Moose Lake Star Gazette - Serving Carlton and Pine Counties Since 1895

By CBS 3 Meteorologist Dave Anderson
Moose Lake Star-Gazette 

February should be closer to normal than January


February 6, 2020

Another Groundhog Day has come and gone and this year, Punxsutawney Phil predicts a short winter and a rapidly approaching spring. Of course, Phil's accuracy rate is 39%. Coin flips are 50% accurate and one of the famous almanacs has a 52% rating so take that with a grain of salt.

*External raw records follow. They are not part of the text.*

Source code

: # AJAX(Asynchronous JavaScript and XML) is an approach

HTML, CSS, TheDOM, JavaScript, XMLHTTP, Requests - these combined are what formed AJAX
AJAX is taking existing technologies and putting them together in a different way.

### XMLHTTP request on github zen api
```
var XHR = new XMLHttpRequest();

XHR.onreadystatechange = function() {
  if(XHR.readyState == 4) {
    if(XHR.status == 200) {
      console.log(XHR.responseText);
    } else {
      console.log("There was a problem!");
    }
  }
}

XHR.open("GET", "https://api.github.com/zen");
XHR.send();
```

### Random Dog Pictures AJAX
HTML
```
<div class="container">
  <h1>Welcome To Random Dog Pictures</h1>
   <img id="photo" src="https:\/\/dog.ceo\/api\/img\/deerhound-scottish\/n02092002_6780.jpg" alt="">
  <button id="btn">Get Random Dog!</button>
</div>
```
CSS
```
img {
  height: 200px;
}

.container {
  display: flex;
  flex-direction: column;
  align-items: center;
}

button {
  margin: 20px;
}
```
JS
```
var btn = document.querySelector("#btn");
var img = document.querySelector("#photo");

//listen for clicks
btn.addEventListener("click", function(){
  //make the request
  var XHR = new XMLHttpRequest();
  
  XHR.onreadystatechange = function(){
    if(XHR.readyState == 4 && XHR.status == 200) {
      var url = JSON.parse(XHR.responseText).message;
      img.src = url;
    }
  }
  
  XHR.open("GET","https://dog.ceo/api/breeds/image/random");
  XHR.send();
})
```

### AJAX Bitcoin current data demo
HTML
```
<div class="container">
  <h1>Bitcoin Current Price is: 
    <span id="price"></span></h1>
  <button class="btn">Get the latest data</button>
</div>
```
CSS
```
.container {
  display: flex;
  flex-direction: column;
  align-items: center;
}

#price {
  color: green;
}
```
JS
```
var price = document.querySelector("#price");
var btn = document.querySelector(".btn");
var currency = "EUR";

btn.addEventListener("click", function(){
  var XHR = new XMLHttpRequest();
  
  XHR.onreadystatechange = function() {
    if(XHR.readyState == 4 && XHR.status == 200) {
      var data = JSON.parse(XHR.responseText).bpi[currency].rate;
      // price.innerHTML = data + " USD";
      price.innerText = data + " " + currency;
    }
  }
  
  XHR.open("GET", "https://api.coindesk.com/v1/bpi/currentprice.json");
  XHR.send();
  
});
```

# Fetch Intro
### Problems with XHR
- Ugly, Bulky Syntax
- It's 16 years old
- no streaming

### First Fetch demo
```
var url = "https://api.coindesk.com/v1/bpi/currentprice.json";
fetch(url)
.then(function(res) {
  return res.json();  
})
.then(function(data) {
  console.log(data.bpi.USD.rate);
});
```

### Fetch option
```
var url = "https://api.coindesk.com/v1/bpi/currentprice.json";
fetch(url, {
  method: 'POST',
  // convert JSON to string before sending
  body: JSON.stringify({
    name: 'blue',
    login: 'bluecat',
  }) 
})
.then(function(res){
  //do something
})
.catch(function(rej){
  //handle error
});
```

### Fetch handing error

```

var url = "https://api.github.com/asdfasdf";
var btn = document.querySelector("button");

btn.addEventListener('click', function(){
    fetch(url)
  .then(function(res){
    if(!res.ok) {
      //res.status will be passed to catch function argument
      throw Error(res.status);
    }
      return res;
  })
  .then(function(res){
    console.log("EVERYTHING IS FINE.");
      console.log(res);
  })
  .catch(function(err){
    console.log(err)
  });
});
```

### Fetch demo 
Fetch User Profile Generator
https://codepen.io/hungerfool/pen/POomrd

February 2nd has long been an important day to many cultures because it falls midway between the winter solstice and the spring equinox. Over time, the day became "Candlemas" which marks the presentation of Jesus at the temple in Jerusalem. Early Christians believed that a sunny Candlemas meant another 40 days of winter. Over time, northern Europeans decided the day could only be considered sunny if badgers could see their own shadows. When German immigrants settled Pennsylvania, they brought the custom with them and chose the native groundhog as rodent du jour. Phil became spokes-hog in 1887 as a lark put on by a local newspaper.

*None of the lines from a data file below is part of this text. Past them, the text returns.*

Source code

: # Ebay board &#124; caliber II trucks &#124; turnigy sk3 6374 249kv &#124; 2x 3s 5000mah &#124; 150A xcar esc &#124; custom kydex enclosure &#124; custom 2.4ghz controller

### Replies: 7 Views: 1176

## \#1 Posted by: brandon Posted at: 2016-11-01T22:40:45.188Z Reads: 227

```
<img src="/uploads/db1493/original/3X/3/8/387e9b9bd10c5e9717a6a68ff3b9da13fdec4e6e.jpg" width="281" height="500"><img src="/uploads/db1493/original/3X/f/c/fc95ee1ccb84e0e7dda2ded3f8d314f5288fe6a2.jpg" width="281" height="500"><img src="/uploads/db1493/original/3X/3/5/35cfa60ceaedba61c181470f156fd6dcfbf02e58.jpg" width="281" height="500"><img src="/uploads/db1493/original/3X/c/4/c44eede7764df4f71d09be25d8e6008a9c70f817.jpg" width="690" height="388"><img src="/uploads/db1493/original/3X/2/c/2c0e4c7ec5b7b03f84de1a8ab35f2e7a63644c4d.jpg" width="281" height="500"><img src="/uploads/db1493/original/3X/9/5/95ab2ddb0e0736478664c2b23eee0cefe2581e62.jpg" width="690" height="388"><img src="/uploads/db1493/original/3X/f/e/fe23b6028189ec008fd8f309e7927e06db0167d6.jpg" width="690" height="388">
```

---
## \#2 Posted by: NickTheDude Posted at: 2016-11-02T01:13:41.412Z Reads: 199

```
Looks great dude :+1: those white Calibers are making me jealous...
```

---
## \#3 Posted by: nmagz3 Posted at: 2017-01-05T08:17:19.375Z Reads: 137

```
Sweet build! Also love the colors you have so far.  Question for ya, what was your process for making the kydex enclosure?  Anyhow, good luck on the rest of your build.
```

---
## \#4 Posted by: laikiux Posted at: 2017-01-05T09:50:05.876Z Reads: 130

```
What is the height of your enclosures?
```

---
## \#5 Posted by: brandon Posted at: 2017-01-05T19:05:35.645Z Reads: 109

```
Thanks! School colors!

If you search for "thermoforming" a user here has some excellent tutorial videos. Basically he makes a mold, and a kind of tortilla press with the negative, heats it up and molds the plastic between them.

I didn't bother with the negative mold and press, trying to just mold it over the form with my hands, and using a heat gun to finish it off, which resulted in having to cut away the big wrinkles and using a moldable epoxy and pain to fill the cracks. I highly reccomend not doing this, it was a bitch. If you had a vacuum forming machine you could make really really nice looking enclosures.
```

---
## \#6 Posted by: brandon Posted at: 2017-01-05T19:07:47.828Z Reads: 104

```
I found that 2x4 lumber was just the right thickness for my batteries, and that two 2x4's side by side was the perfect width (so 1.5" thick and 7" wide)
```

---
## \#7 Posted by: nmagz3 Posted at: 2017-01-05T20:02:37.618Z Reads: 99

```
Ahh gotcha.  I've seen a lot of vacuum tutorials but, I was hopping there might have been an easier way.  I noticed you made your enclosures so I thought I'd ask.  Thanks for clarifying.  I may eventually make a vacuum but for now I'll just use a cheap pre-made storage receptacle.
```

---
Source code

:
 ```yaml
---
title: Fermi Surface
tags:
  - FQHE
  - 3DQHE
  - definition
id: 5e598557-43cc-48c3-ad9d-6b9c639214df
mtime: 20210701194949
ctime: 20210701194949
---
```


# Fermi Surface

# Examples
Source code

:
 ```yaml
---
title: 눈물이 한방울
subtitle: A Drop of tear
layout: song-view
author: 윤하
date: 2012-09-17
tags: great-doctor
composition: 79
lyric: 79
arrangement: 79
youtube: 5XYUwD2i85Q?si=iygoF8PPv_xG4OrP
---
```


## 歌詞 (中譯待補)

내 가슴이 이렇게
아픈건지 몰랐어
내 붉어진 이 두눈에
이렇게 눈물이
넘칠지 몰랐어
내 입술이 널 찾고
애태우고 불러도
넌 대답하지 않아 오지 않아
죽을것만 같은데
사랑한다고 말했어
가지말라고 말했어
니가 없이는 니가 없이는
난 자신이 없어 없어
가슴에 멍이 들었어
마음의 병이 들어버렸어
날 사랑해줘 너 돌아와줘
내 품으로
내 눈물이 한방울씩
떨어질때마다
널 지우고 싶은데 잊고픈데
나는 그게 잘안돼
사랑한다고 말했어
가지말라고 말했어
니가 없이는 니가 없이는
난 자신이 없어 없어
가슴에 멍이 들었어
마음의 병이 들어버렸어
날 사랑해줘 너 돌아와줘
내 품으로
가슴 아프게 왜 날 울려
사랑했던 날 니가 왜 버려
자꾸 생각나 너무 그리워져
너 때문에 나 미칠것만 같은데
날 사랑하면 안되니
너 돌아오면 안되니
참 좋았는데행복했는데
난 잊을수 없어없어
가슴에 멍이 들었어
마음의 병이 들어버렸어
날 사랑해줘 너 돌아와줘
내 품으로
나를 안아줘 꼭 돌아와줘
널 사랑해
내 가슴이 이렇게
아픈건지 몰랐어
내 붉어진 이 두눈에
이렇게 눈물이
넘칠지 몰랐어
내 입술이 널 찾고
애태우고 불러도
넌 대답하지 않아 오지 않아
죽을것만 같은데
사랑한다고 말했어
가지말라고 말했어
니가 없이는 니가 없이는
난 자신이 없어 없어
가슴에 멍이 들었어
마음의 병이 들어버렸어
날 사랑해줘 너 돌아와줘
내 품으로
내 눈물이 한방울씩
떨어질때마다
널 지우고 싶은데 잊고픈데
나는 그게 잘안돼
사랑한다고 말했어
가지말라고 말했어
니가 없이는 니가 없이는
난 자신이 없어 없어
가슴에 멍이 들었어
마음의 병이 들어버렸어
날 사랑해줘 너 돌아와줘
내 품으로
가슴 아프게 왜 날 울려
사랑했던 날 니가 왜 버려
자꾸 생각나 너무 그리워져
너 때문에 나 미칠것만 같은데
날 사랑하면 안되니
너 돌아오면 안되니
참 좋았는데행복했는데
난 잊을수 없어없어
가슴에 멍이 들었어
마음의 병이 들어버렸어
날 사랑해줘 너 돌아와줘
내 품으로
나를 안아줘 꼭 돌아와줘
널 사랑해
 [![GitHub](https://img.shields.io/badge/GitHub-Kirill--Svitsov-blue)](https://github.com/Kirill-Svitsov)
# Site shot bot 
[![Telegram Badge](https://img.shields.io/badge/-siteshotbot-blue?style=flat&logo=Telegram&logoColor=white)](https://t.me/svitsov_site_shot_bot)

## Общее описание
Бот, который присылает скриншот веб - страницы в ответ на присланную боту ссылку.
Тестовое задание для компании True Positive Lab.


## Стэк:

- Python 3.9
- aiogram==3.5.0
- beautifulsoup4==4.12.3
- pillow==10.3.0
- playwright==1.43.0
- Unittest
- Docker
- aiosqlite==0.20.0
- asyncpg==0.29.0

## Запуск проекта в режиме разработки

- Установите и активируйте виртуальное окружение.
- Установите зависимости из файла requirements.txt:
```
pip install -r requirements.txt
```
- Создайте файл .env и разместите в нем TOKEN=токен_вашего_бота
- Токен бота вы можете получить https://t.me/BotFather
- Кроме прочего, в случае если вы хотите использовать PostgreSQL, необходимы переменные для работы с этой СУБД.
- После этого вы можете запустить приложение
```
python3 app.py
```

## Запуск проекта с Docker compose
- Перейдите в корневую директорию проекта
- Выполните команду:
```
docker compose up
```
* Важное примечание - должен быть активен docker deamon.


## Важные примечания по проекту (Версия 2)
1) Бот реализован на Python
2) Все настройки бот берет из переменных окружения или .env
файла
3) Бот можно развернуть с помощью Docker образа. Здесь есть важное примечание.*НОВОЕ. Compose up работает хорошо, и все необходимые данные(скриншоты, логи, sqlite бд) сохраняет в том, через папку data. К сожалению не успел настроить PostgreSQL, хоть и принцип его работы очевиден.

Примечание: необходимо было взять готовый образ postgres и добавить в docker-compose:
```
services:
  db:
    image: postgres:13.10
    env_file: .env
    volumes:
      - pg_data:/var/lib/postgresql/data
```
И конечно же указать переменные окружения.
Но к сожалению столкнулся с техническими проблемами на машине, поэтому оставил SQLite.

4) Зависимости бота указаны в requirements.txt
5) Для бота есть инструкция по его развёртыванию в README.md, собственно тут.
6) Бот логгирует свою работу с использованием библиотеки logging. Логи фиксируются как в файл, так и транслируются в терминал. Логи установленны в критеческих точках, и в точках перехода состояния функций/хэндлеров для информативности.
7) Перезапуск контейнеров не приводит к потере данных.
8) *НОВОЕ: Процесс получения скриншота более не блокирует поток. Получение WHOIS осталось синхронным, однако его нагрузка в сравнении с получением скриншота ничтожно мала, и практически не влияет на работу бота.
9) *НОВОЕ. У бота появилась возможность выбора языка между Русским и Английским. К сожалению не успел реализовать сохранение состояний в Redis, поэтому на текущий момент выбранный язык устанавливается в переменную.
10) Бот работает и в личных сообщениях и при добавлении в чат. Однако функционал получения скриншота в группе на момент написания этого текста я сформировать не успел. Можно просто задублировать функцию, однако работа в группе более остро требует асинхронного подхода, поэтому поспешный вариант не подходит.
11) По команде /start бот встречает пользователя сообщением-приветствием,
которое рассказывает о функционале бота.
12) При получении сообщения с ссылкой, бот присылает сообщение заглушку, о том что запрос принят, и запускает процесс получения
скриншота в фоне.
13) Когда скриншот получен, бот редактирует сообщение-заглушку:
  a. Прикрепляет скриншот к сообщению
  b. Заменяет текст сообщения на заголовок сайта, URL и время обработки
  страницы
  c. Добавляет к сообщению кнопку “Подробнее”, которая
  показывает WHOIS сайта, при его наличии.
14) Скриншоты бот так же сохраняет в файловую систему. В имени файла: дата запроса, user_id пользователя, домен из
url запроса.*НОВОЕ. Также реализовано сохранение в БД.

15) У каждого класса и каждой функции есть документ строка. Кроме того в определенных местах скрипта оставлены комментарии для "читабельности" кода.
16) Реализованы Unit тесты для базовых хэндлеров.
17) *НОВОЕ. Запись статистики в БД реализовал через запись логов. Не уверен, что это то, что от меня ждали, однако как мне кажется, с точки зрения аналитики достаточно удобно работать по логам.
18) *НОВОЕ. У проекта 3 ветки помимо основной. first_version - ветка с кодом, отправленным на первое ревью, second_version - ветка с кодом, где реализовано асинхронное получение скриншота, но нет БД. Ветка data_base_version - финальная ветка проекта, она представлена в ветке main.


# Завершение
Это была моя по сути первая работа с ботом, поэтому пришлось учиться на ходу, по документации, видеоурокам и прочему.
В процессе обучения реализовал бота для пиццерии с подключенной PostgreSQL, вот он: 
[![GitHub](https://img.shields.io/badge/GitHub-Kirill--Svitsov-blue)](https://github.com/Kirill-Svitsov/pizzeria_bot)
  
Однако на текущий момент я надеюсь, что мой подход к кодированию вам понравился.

Around here, 40 more days of winter would be awfully short. Last winter went five months and the one before that was one week shy of being six months. However, the way January rolled, one might think a quick end to winter is ahead. That month had a departure from normal mean temperature of plus 5.9 degrees.

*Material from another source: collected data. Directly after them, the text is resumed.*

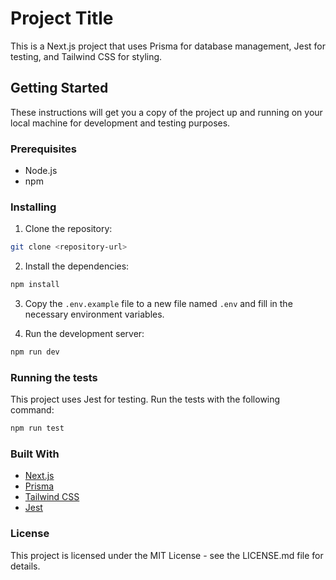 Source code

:# Project Title

This is a Next.js project that uses Prisma for database management, Jest for testing, and Tailwind CSS for styling.

## Getting Started

These instructions will get you a copy of the project up and running on your local machine for development and testing purposes.

### Prerequisites

- Node.js
- npm

### Installing

1. Clone the repository:

```sh
git clone <repository-url>
```

2. Install the dependencies:

```sh
npm install
```

3. Copy the `.env.example` file to a new file named `.env` and fill in the necessary environment variables.

4. Run the development server:

```sh
npm run dev
```

### Running the tests

This project uses Jest for testing. Run the tests with the following command:

```sh
npm run test
```

### Built With

- [Next.js](https://nextjs.org/)
- [Prisma](https://www.prisma.io/)
- [Tailwind CSS](https://tailwindcss.com/)
- [Jest](https://jestjs.io/)

### License

This project is licensed under the MIT License - see the LICENSE.md file for details.
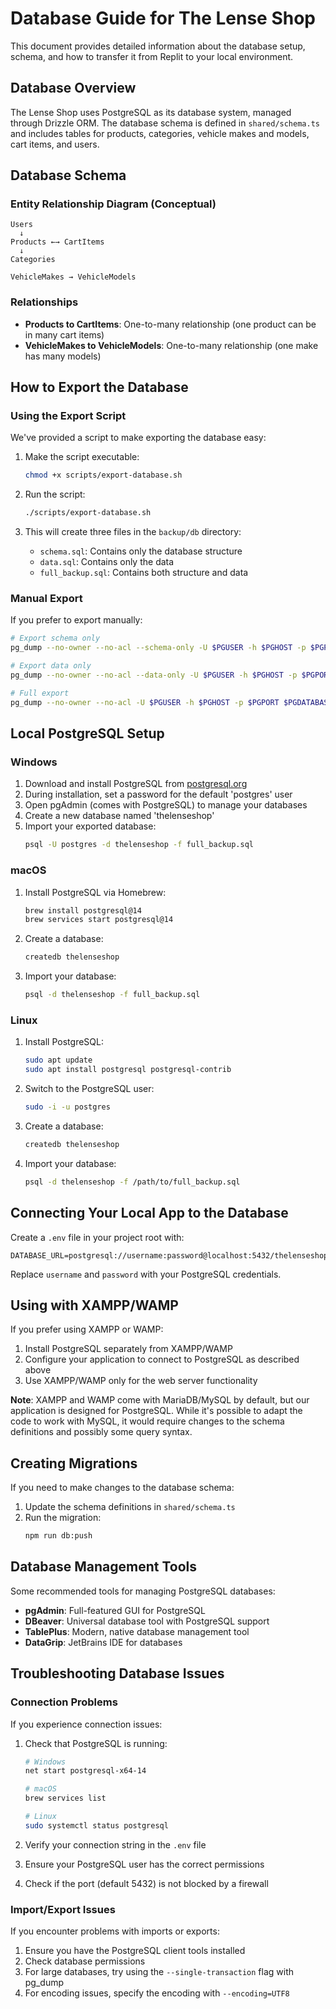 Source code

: # Database Guide for The Lense Shop

This document provides detailed information about the database setup, schema, and how to transfer it from Replit to your local environment.

## Database Overview

The Lense Shop uses PostgreSQL as its database system, managed through Drizzle ORM. The database schema is defined in `shared/schema.ts` and includes tables for products, categories, vehicle makes and models, cart items, and users.

## Database Schema

### Entity Relationship Diagram (Conceptual)

```
Users
  ↓
Products ←→ CartItems
  ↓
Categories

VehicleMakes → VehicleModels
```

### Relationships

- **Products to CartItems**: One-to-many relationship (one product can be in many cart items)
- **VehicleMakes to VehicleModels**: One-to-many relationship (one make has many models)

## How to Export the Database

### Using the Export Script

We've provided a script to make exporting the database easy:

1. Make the script executable:
   ```bash
   chmod +x scripts/export-database.sh
   ```

2. Run the script:
   ```bash
   ./scripts/export-database.sh
   ```

3. This will create three files in the `backup/db` directory:
   - `schema.sql`: Contains only the database structure
   - `data.sql`: Contains only the data
   - `full_backup.sql`: Contains both structure and data

### Manual Export

If you prefer to export manually:

```bash
# Export schema only
pg_dump --no-owner --no-acl --schema-only -U $PGUSER -h $PGHOST -p $PGPORT $PGDATABASE > schema.sql

# Export data only
pg_dump --no-owner --no-acl --data-only -U $PGUSER -h $PGHOST -p $PGPORT $PGDATABASE > data.sql

# Full export
pg_dump --no-owner --no-acl -U $PGUSER -h $PGHOST -p $PGPORT $PGDATABASE > full_backup.sql
```

## Local PostgreSQL Setup

### Windows

1. Download and install PostgreSQL from [postgresql.org](https://www.postgresql.org/download/windows/)
2. During installation, set a password for the default 'postgres' user
3. Open pgAdmin (comes with PostgreSQL) to manage your databases
4. Create a new database named 'thelenseshop'
5. Import your exported database:
   ```bash
   psql -U postgres -d thelenseshop -f full_backup.sql
   ```

### macOS

1. Install PostgreSQL via Homebrew:
   ```bash
   brew install postgresql@14
   brew services start postgresql@14
   ```
2. Create a database:
   ```bash
   createdb thelenseshop
   ```
3. Import your database:
   ```bash
   psql -d thelenseshop -f full_backup.sql
   ```

### Linux

1. Install PostgreSQL:
   ```bash
   sudo apt update
   sudo apt install postgresql postgresql-contrib
   ```
2. Switch to the PostgreSQL user:
   ```bash
   sudo -i -u postgres
   ```
3. Create a database:
   ```bash
   createdb thelenseshop
   ```
4. Import your database:
   ```bash
   psql -d thelenseshop -f /path/to/full_backup.sql
   ```

## Connecting Your Local App to the Database

Create a `.env` file in your project root with:

```
DATABASE_URL=postgresql://username:password@localhost:5432/thelenseshop
```

Replace `username` and `password` with your PostgreSQL credentials.

## Using with XAMPP/WAMP

If you prefer using XAMPP or WAMP:

1. Install PostgreSQL separately from XAMPP/WAMP
2. Configure your application to connect to PostgreSQL as described above
3. Use XAMPP/WAMP only for the web server functionality

**Note**: XAMPP and WAMP come with MariaDB/MySQL by default, but our application is designed for PostgreSQL. While it's possible to adapt the code to work with MySQL, it would require changes to the schema definitions and possibly some query syntax.

## Creating Migrations

If you need to make changes to the database schema:

1. Update the schema definitions in `shared/schema.ts`
2. Run the migration:
   ```bash
   npm run db:push
   ```

## Database Management Tools

Some recommended tools for managing PostgreSQL databases:

- **pgAdmin**: Full-featured GUI for PostgreSQL
- **DBeaver**: Universal database tool with PostgreSQL support
- **TablePlus**: Modern, native database management tool
- **DataGrip**: JetBrains IDE for databases

## Troubleshooting Database Issues

### Connection Problems

If you experience connection issues:

1. Check that PostgreSQL is running:
   ```bash
   # Windows
   net start postgresql-x64-14
   
   # macOS
   brew services list
   
   # Linux
   sudo systemctl status postgresql
   ```

2. Verify your connection string in the `.env` file
3. Ensure your PostgreSQL user has the correct permissions
4. Check if the port (default 5432) is not blocked by a firewall

### Import/Export Issues

If you encounter problems with imports or exports:

1. Ensure you have the PostgreSQL client tools installed
2. Check database permissions
3. For large databases, try using the `--single-transaction` flag with pg_dump
4. For encoding issues, specify the encoding with `--encoding=UTF8`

However, some long range forecasters think it will be about a degree colder than normal around here for February 2020. Snow totals should be near normal. The month's forecast calls for a cold and snowy period from the 1st to the 7th, it should be flurry filled but mild from the the 8th to 15th, it should be normal temperature-wise from the 16th to the 19th and that probably means more snow, too. The rest of the month from the 20th to 29th should be cold and dry.

In our part of the world, getting a groundhog to wake up from hibernation to do a weather forecast is awfully hard. That's why the Lake Superior Zoo in Duluth always substitutes a porcupine. And, I hear the folks around Lake Nichols by Canyon use a muskrat which indeed did predict a rapid end to winter this year.